Vinge's Road to the Singularity


Vernor Vinge's 1986 novel Marooned in Realtime undertakes two different tasks, succeeding brilliantly at one and achieving some success, of a rather peculiar sort, in the second. Its first goal was to tell a mystery story stretched across several millennia of future time, and to convey the impact of those millennia on ordinary human beings. This, Vinge certainly achieves. He was probably the first science fiction author so vividly to convey, on a human scale, the massive changes that can occur in deep geological time: the emergence of strange but believable new species, the reshaping of continents, even the slowing of the earth's rotation. Vinge is able to do this because the protagonists of his novel have access to high technology that shields them from the dangers of their environment and the ravages of time – in particular, a tunable stasis field, or "bobble," that prevents the occupants from experiencing the passage of time and protects them from outside forces. (The bobble is a holdover from Vinge's otherwise forgettable prequel novel, The Peace War, a mediocre post-holocaust adventure story.) When conflict or skullduggery separates Vinge's characters from their tech – well, that's when things get particularly interesting.  

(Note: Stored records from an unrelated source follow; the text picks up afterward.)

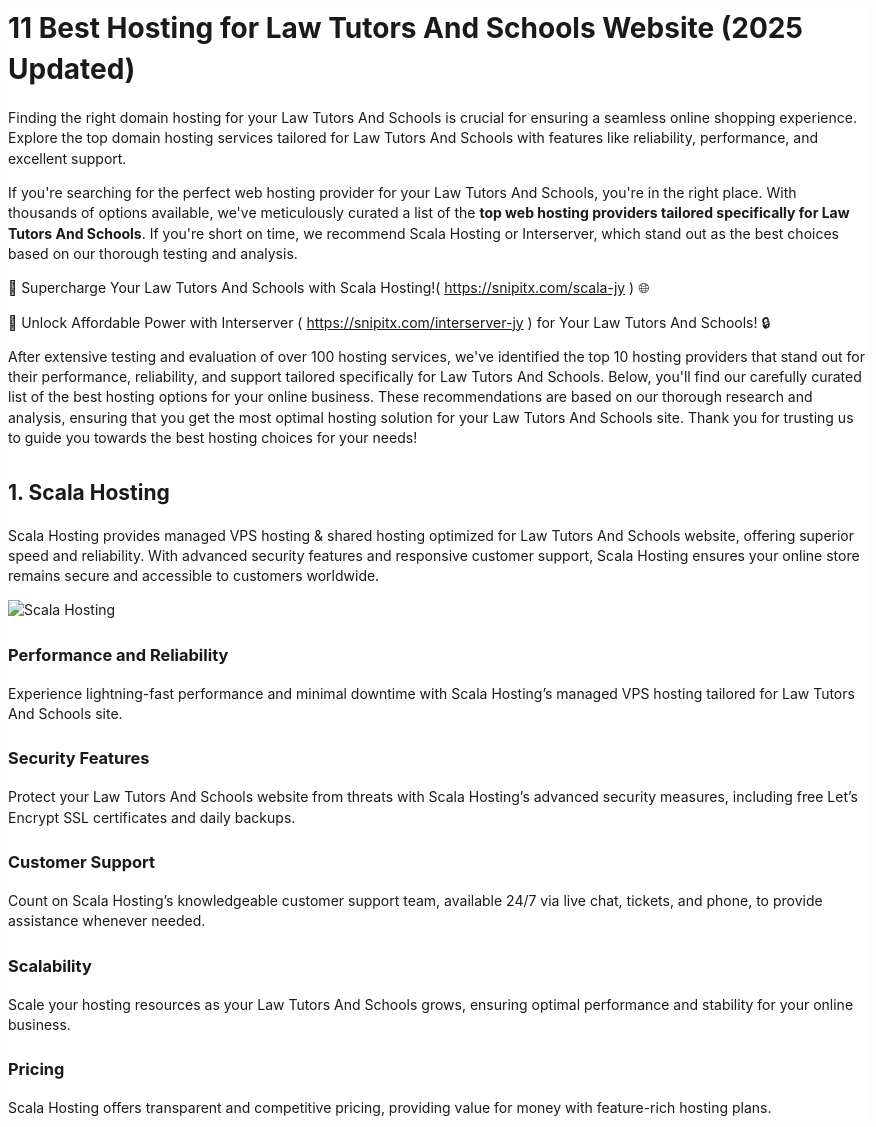 # 11 Best Hosting for Law Tutors And Schools Website (2025 Updated)

Finding the right domain hosting for your Law Tutors And Schools is crucial for ensuring a seamless online shopping experience. Explore the top domain hosting services tailored for Law Tutors And Schools with features like reliability, performance, and excellent support.

If you're searching for the perfect web hosting provider for your Law Tutors And Schools, you're in the right place. With thousands of options available, we've meticulously curated a list of the **top web hosting providers tailored specifically for Law Tutors And Schools**. If you're short on time, we recommend Scala Hosting or Interserver, which stand out as the best choices based on our thorough testing and analysis.

🚀 Supercharge Your Law Tutors And Schools with Scala Hosting!( https://snipitx.com/scala-jy ) 🌐 

💸 Unlock Affordable Power with Interserver ( https://snipitx.com/interserver-jy ) for Your Law Tutors And Schools! 🔒

After extensive testing and evaluation of over 100 hosting services, we've identified the top 10 hosting providers that stand out for their performance, reliability, and support tailored specifically for Law Tutors And Schools. Below, you'll find our carefully curated list of the best hosting options for your online business. These recommendations are based on our thorough research and analysis, ensuring that you get the most optimal hosting solution for your Law Tutors And Schools site. Thank you for trusting us to guide you towards the best hosting choices for your needs!

## 1. Scala Hosting

Scala Hosting provides managed VPS hosting & shared hosting optimized for Law Tutors And Schools website, offering superior speed and reliability. With advanced security features and responsive customer support, Scala Hosting ensures your online store remains secure and accessible to customers worldwide.

![Scala Hosting](https://i.imgur.com/uJ5JIK3.png "Scala Web Hosting")

### Performance and Reliability
Experience lightning-fast performance and minimal downtime with Scala Hosting’s managed VPS hosting tailored for Law Tutors And Schools site.

### Security Features
Protect your Law Tutors And Schools website from threats with Scala Hosting’s advanced security measures, including free Let’s Encrypt SSL certificates and daily backups.

### Customer Support
Count on Scala Hosting’s knowledgeable customer support team, available 24/7 via live chat, tickets, and phone, to provide assistance whenever needed.

### Scalability
Scale your hosting resources as your Law Tutors And Schools grows, ensuring optimal performance and stability for your online business.

### Pricing
Scala Hosting offers transparent and competitive pricing, providing value for money with feature-rich hosting plans.
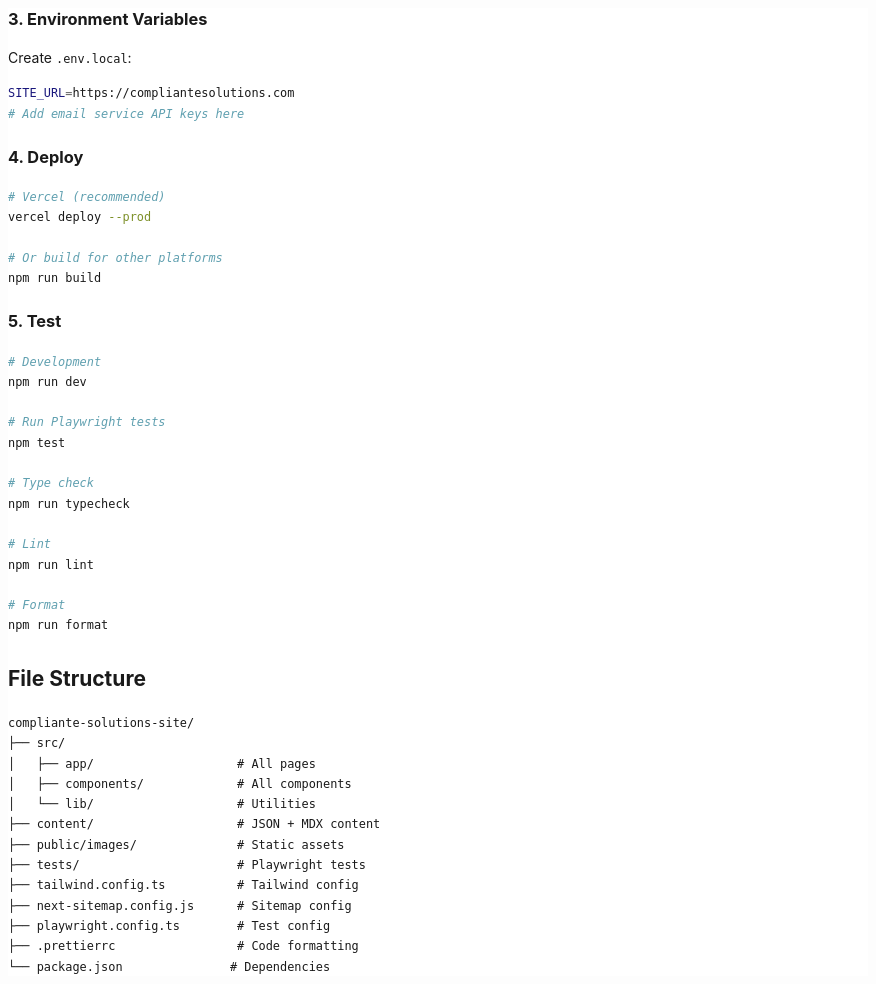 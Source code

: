 ### 3. Environment Variables
Create `.env.local`:
```bash
SITE_URL=https://compliantesolutions.com
# Add email service API keys here
```

### 4. Deploy
```bash
# Vercel (recommended)
vercel deploy --prod

# Or build for other platforms
npm run build
```

### 5. Test
```bash
# Development
npm run dev

# Run Playwright tests
npm test

# Type check
npm run typecheck

# Lint
npm run lint

# Format
npm run format
```

## File Structure
```
compliante-solutions-site/
├── src/
│   ├── app/                    # All pages
│   ├── components/             # All components
│   └── lib/                    # Utilities
├── content/                    # JSON + MDX content
├── public/images/              # Static assets
├── tests/                      # Playwright tests
├── tailwind.config.ts          # Tailwind config
├── next-sitemap.config.js      # Sitemap config
├── playwright.config.ts        # Test config
├── .prettierrc                 # Code formatting
└── package.json               # Dependencies
```
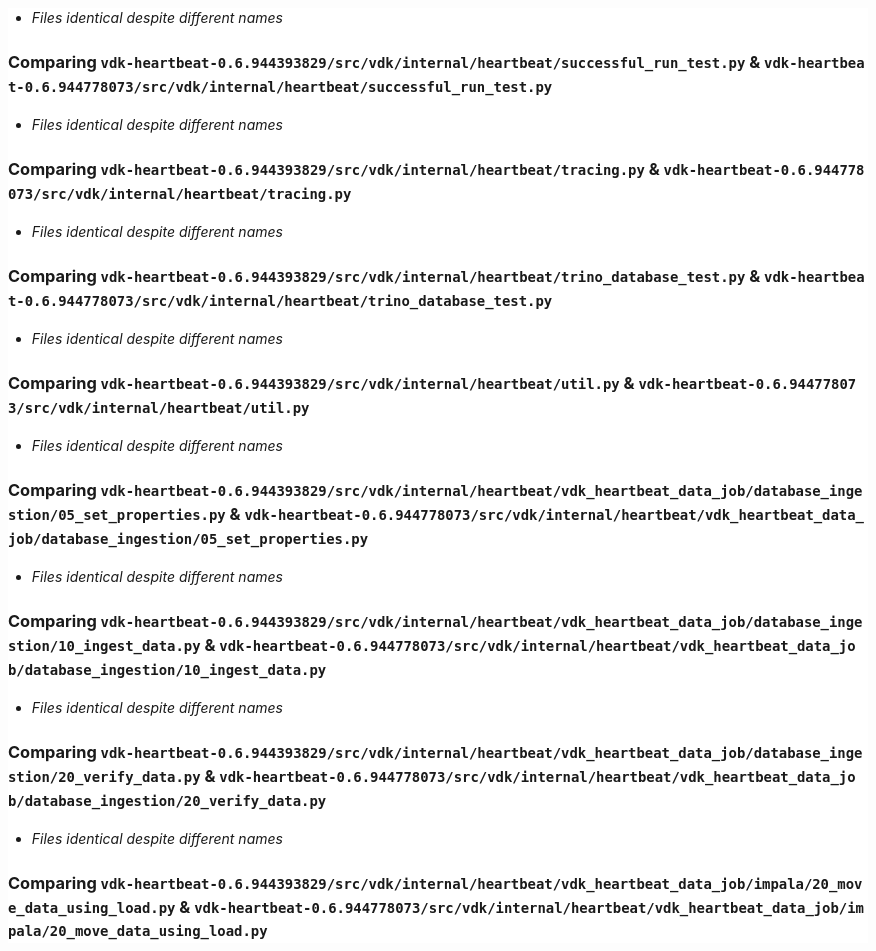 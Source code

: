  * *Files identical despite different names*

### Comparing `vdk-heartbeat-0.6.944393829/src/vdk/internal/heartbeat/successful_run_test.py` & `vdk-heartbeat-0.6.944778073/src/vdk/internal/heartbeat/successful_run_test.py`

 * *Files identical despite different names*

### Comparing `vdk-heartbeat-0.6.944393829/src/vdk/internal/heartbeat/tracing.py` & `vdk-heartbeat-0.6.944778073/src/vdk/internal/heartbeat/tracing.py`

 * *Files identical despite different names*

### Comparing `vdk-heartbeat-0.6.944393829/src/vdk/internal/heartbeat/trino_database_test.py` & `vdk-heartbeat-0.6.944778073/src/vdk/internal/heartbeat/trino_database_test.py`

 * *Files identical despite different names*

### Comparing `vdk-heartbeat-0.6.944393829/src/vdk/internal/heartbeat/util.py` & `vdk-heartbeat-0.6.944778073/src/vdk/internal/heartbeat/util.py`

 * *Files identical despite different names*

### Comparing `vdk-heartbeat-0.6.944393829/src/vdk/internal/heartbeat/vdk_heartbeat_data_job/database_ingestion/05_set_properties.py` & `vdk-heartbeat-0.6.944778073/src/vdk/internal/heartbeat/vdk_heartbeat_data_job/database_ingestion/05_set_properties.py`

 * *Files identical despite different names*

### Comparing `vdk-heartbeat-0.6.944393829/src/vdk/internal/heartbeat/vdk_heartbeat_data_job/database_ingestion/10_ingest_data.py` & `vdk-heartbeat-0.6.944778073/src/vdk/internal/heartbeat/vdk_heartbeat_data_job/database_ingestion/10_ingest_data.py`

 * *Files identical despite different names*

### Comparing `vdk-heartbeat-0.6.944393829/src/vdk/internal/heartbeat/vdk_heartbeat_data_job/database_ingestion/20_verify_data.py` & `vdk-heartbeat-0.6.944778073/src/vdk/internal/heartbeat/vdk_heartbeat_data_job/database_ingestion/20_verify_data.py`

 * *Files identical despite different names*

### Comparing `vdk-heartbeat-0.6.944393829/src/vdk/internal/heartbeat/vdk_heartbeat_data_job/impala/20_move_data_using_load.py` & `vdk-heartbeat-0.6.944778073/src/vdk/internal/heartbeat/vdk_heartbeat_data_job/impala/20_move_data_using_load.py`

Vinge's second goal was to explore the impact of high technology on human intelligence, and this exploration yielded a surprising and, as it turned out, very influential result: the idea that we now refer to as "the Singularity." Vinge began his journey to the Singularity with his very first story, about a human with computer-enhanced intelligence. His younger and more sensible sister persuaded him to set this half-baked first effort aside in favor of another story idea about a chimpanzee with computer-enhanced intelligence. The result was "Bookworm, Run!" (1966), Vinge's first published SF story (and a very entertaining story at that). When Vinge subsequently tried to publish his original story of a super-intelligent human, however, editor John W. Campbell sent him a rejection letter with the note "You can't write this story.  Neither can anyone else." Campbell's point was that human beings don’t have the intellectual tools to understand someone with super-human intelligence, from which one can infer that we can't comprehend a society built by ultra-intelligent people, either.

Vernor Vinge returned to the theme of ultra-intelligent people in his first novel, Grimm's World (1969), and his proto-cyberpunk novella "True Names" (1980), in which characters with genetically or computer-enhanced intelligence conquer their worlds, or at least threaten to do so. In an 1983 Omni article, and more extensively in Marooned in Realtime, he finally embraced and built on Campbell's implied point that superhuman intelligence produces motives incomprehensible to humans. Trans-humans, Vinge observes, could develop technologies that modern human minds simply couldn't understand, and thus would either have solved or lost interest in human problems and solutions. (In the novel, one group of slightly super-intelligent humans develops the means, in the early twenty-third century, to distill antimatter directly from the sun and to construct a time machine; another population of slightly more super-intelligent humans, just two years later, finds these projects boring.) The path that a society of transhumans would follow is not one that ordinary humans could possibly predict or comprehend. As in the interior of a black hole, ordinary rules of human behavior break down in the presence of super-human intelligence; like a black hole, it creates a singularity in human societies.  

This is probably what lies behind the largest mystery in Vinge's novel: what happened to all the people? The main characters of Marooned in Realtime entered stasis for a variety of reasons, but all emerged sometime after 2250 CE, to discover that Earth's cities were completely abandoned and in ruins. Much speculation about what happened follows, but the hypothesis advanced by astronauts Della Lu and Tunc Blumenthal seems to be the one Vinge favors (though he doesn't ever come out and say so): that human beings evolved into a ultra-intelligent form and disappeared, leaving this plane of existence for one more suited to their unfathomable interests. This is sort of what happened at the conclusion of Arthur Clarke's Childhood's End, though Vinge chose to treat the Singularity as a prologue to a first-rate adventure and deep-future time-travel story, rather than the conclusion of his tale.  Writers like Charles Stross and Cory Doctorow may call the Singularity hypothesis "the rapture of the nerds," but Vinge at least was willing to suggest that life would go on, and remain interesting, for those Left Behind.